Mostriamo qui l'uso del PLA in concomitanza con l'immunofluorescenza convenzionale γ-H2AX per localizzare l'interazione Nek4-Ku70 dopo un danno al DNA indotto da etoposide. Nek4, un membro della famiglia Nek (chinasi correlate al NIMA), non ha un ruolo chiaro nella risposta al danno al DNA. Nel 2012, Nguyen e colleghi hanno dimostrato che Nek4 interagisce con le proteine Ku70/Ku80 e, in assenza di Nek4, queste proteine non vengono reclutate nel sito di danno al DNA e la fosforilazione di H2AX è compromessa12. La localizzazione cellulare di questa interazione è finora sconosciuta. Abbiamo osservato una riduzione della fosforilazione di Ku70 nelle cellule che esprimono il mutante morto Nek4 chinasi13, ma resta da chiarire se Nek4 fosforila direttamente Ku70. Considerando che l'interazione di Nek4 con Ku70 è aumentata dopo il trattamento con etoposide secondo gli studi di immunoprecipitazione12, tentiamo di localizzare questa interazione utilizzando PLA e il marcatore γ-H2AX.
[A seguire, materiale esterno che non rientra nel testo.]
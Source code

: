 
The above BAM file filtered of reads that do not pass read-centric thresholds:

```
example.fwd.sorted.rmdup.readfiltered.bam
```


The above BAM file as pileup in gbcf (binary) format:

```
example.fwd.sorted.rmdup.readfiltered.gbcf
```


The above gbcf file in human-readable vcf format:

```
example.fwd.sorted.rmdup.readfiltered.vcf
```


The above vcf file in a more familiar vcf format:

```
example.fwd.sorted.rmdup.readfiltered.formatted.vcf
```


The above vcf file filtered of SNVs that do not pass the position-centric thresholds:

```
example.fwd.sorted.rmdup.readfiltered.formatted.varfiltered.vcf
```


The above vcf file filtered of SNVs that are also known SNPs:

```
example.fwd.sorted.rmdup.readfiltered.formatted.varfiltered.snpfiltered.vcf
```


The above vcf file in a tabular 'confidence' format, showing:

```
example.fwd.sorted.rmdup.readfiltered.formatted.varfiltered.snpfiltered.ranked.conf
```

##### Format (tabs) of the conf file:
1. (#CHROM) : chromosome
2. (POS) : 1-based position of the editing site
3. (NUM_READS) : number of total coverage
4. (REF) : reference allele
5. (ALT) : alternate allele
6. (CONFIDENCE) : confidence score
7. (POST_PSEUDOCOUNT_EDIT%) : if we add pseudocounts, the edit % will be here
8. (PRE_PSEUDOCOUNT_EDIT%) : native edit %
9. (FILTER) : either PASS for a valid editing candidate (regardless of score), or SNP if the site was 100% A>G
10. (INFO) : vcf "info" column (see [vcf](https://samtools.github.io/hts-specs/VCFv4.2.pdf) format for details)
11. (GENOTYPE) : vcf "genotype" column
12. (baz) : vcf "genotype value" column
Di solito, gli studi di interazione si basano su saggi di immunoprecipitazione, ma questi sono in vitro e non forniscono informazioni sulla posizione dell'interazione. Quando possibile, può essere eseguita un'immunoprecipitazione di cellule frazionate (nucleo, mitocondriale, membrana cellulare o citosol), ma eseguire un andamento temporale dell'interazione è costoso e laborioso. L'immunofluorescenza può fornire informazioni sulla localizzazione cellulare delle proteine, ma dimostrare l'interazione può essere difficile e dipende dalla risoluzione dei microscopi. Qui, mostriamo il vantaggio dell'utilizzo del Proximity Ligand Assay per monitorare l'interazione di due proteine in un contesto di danno al DNA.
1. Placcatura delle celle
NOTA: Le cellule possono essere seminate in vetrini microscopici a fluorescenza, camere o piastre. Si consiglia l'uso di piccoli vetrini coprioggetti o piastre da 96/384 pozzetti per testare più condizioni e reagenti di ricambio. L'uso di vetrini coprioggetti è consigliabile per linee cellulari che si staccano facilmente, come le cellule HEK293. I vetrini coprioggetti possono essere precedentemente rivestiti con una soluzione di poli-L-lisina per migliorare l'attaccamento.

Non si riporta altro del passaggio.